Thalidomide Versus Argon Plasma Coagulation in Gastric Antral Vascular Ectasia(GAVE)-Related Anaemia in Cirrhosis (TAG Trial)

Overview

Gastric Antral Vascular Ectasia (GAVE) is an erosive form of gastritis distinguished by veno-capillary ectasia, which manifests as tortuous columns of dilated vessels. Histologically, these vessels show dilated mucosal capillaries filled with fibrin thrombi, accompanied by fibromuscular hyperplasia and spindle cell proliferation of the lamina propria. GAVE is prevalent in about 12% of patients with cirrhosis, with 60-70% of these patients becoming transfusion-dependent due to severe anaemia caused by GAVE related bleeding. The most commonly used treatment for GAVE is endoscopic therapy using Argon Plasma Coagulation (APC), which, while effective, often requires multiple sessions due to a high recurrence rate of 30-60%. These frequent interventions increase the burden on patients and healthcare systems. As a result, alternative treatments have been sought. Thalidomide, known for its potent antiangiogenic properties, significantly lowers vascular endothelial growth factor (VEGF) levels, offering a promising non-invasive treatment option. Early studies, such as those by García-Pagán have demonstrated thalidomide's effectiveness in reducing transfusion requirements and managing bleeding in cirrhotic patients with GAVE, yet its comprehensive efficacy and safety profile remains under-studied. This project aims to rigorously evaluate the efficacy and safety of thalidomide compared to APC in managing GAVE-related anemia in cirrhotic patients. Through a controlled trial, this study will provide vital data to potentially shift treatment paradigms, enhance patient quality of life, and reduce the need for repetitive invasive procedures.

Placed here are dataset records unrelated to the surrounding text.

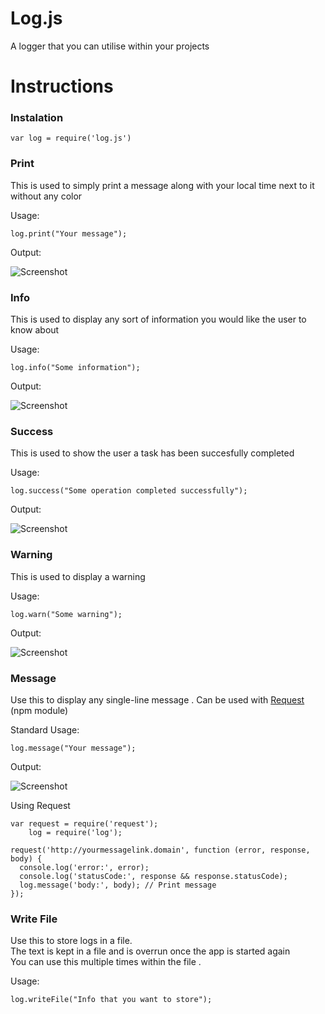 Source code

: # Log.js
A logger that you can utilise within your projects

# Instructions

### Instalation

```
var log = require('log.js')
```

### Print

This is used to simply print a message along with your local time next to it without any color

Usage:

```
log.print("Your message");
```

Output: 

![Screenshot](http://i.imgur.com/mwFZWht.png)

### Info

This is used to display any sort of information you would like the user to know about 

Usage:

```
log.info("Some information");
```

Output:

![Screenshot](http://i.imgur.com/EqrvsG2.png)

### Success

This is used to show the user a task has been succesfully completed 

Usage:

```
log.success("Some operation completed successfully");
```

Output:

![Screenshot](http://i.imgur.com/n41tEoJ.png)

### Warning

This is used to display a warning


Usage: 

```
log.warn("Some warning");
```

Output:

![Screenshot](http://i.imgur.com/ao6gdGk.png)

### Message

Use this to display any single-line message .
Can be used with [Request](https://github.com/request/request) (npm module)

Standard Usage:

```
log.message("Your message");
```

Output:

![Screenshot](http://i.imgur.com/uVc8z3R.png)


Using Request

```
var request = require('request');
    log = require('log');

request('http://yourmessagelink.domain', function (error, response, body) {
  console.log('error:', error); 
  console.log('statusCode:', response && response.statusCode);
  log.message('body:', body); // Print message
});
```

### Write File

Use this to store logs in a file.
<br>The text is kept in a file and is overrun once the app is started again
<br>You can use this multiple times within the file .


Usage:

```
log.writeFile("Info that you want to store");
``` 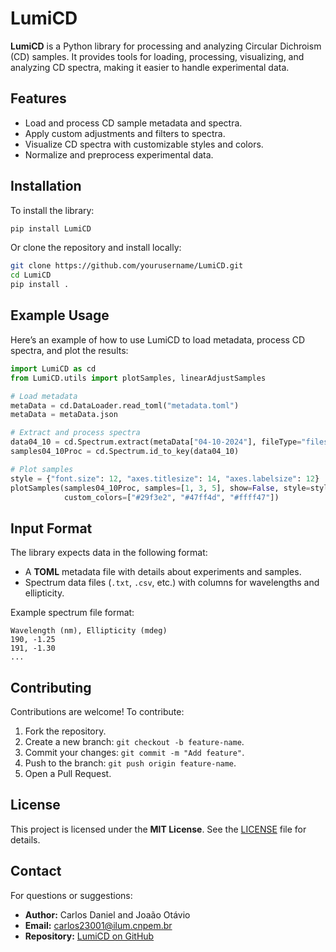 
# LumiCD

**LumiCD** is a Python library for processing and analyzing Circular Dichroism (CD) samples. It provides tools for loading, processing, visualizing, and analyzing CD spectra, making it easier to handle experimental data.

## Features

- Load and process CD sample metadata and spectra.
- Apply custom adjustments and filters to spectra.
- Visualize CD spectra with customizable styles and colors.
- Normalize and preprocess experimental data.

## Installation

To install the library:

```bash
pip install LumiCD
```

Or clone the repository and install locally:

```bash
git clone https://github.com/yourusername/LumiCD.git
cd LumiCD
pip install .
```

## Example Usage

Here’s an example of how to use LumiCD to load metadata, process CD spectra, and plot the results:

```python
import LumiCD as cd
from LumiCD.utils import plotSamples, linearAdjustSamples

# Load metadata
metaData = cd.DataLoader.read_toml("metadata.toml")
metaData = metaData.json

# Extract and process spectra
data04_10 = cd.Spectrum.extract(metaData["04-10-2024"], fileType="filesTXT", buffers="NP")
samples04_10Proc = cd.Spectrum.id_to_key(data04_10)

# Plot samples
style = {"font.size": 12, "axes.titlesize": 14, "axes.labelsize": 12}
plotSamples(samples04_10Proc, samples=[1, 3, 5], show=False, style=style, 
            custom_colors=["#29f3e2", "#47ff4d", "#ffff47"])
```

## Input Format

The library expects data in the following format:
- A **TOML** metadata file with details about experiments and samples.
- Spectrum data files (`.txt`, `.csv`, etc.) with columns for wavelengths and ellipticity.

Example spectrum file format:
```
Wavelength (nm), Ellipticity (mdeg)
190, -1.25
191, -1.30
...
```

## Contributing

Contributions are welcome! To contribute:
1. Fork the repository.
2. Create a new branch: `git checkout -b feature-name`.
3. Commit your changes: `git commit -m "Add feature"`.
4. Push to the branch: `git push origin feature-name`.
5. Open a Pull Request.

## License

This project is licensed under the **MIT License**. See the [LICENSE](LICENSE) file for details.

## Contact

For questions or suggestions:
- **Author:** Carlos Daniel and Joaão Otávio
- **Email:** carlos23001@ilum.cnpem.br
- **Repository:** [LumiCD on GitHub](https://github.com/elementare/Circular-Dichroism)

Aim: To evaluate and compare the efficacy and safety of thalidomide with argon plasma coagulation (APC) in managing gastric antral vascular ectasia (GAVE)-related anaemia in patients with cirrhosis. Hypothesis: Thalidomide, due to its antiangiogenic effects, will more effectively reduce GAVE-related bleeding, improve haemoglobin levels, and decrease transfusion dependency compared to APC in patients with cirrhosis and GAVE-related anaemia. Study Design: Single-centre, open-label, randomised controlled trial to compare the efficacy and safety of thalidomide versus argon plasma coagulation (APC) in managing GAVE-related anaemia in cirrhotic patients. Study Population: Adult patients (aged 18-65 years) diagnosed with cirrhosis and endoscopically confirmed GAVE-related anaemia, presenting at the Institute of Liver and Biliary Sciences. Randomization: Patients will be randomly assigned to receive either thalidomide or APC in a 1:1 ratio by block randomization method with block size of 10 and it will be implemented by using ILBS IWRS facility. Follow-up and Assessments: * Patients will be followed every two weeks for the first month, then monthly up to six months. Assessments will include haemoglobin levels, the number of transfused blood units, the frequency of bleeding episodes, hospitalizations, and the number of required endoscopic sessions. * Adverse effects will be monitored and recorded at each visit.